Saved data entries
◇ ◇ ◇ ◇ ◇ ◇ ◇

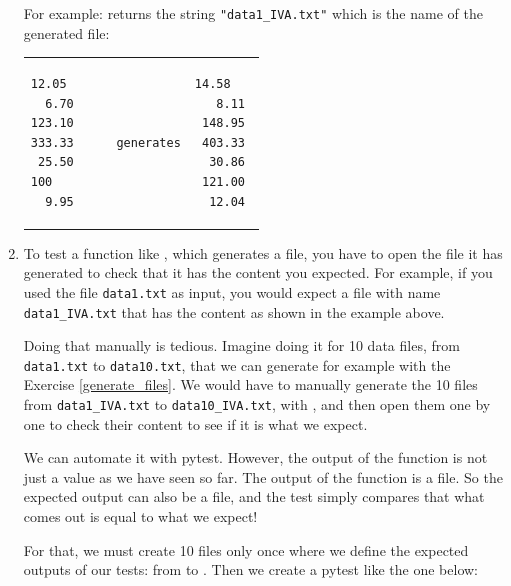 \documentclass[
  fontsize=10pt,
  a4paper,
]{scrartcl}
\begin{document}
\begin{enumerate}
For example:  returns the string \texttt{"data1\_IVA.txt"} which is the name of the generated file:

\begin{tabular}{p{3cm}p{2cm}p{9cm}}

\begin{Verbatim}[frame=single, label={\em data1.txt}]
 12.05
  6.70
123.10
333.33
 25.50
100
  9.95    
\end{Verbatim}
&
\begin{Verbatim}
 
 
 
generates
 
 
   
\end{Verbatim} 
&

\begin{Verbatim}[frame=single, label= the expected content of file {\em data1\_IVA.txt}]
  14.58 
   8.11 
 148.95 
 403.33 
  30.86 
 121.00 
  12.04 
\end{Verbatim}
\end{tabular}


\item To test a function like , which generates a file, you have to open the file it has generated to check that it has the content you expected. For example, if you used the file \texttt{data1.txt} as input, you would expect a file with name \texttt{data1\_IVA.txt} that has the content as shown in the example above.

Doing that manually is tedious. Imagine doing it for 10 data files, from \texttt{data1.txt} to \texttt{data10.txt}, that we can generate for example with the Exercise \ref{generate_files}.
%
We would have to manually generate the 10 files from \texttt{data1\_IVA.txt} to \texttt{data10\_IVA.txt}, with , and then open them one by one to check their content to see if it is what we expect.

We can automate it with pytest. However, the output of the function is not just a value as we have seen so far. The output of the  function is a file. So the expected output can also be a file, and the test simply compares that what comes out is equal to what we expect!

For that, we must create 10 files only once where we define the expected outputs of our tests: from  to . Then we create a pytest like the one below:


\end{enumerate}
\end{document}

◇ ◇ ◇ ◇ ◇ ◇ ◇

From the entries above, copy out every line where the string "begin" appears.

COMPLETED TASK:
\begin{document}
\begin{enumerate}
\begin{tabular}{p{3cm}p{2cm}p{9cm}}
\begin{Verbatim}[frame=single, label={\em data1.txt}]
\begin{Verbatim}
\begin{Verbatim}[frame=single, label= the expected content of file {\em data1\_IVA.txt}]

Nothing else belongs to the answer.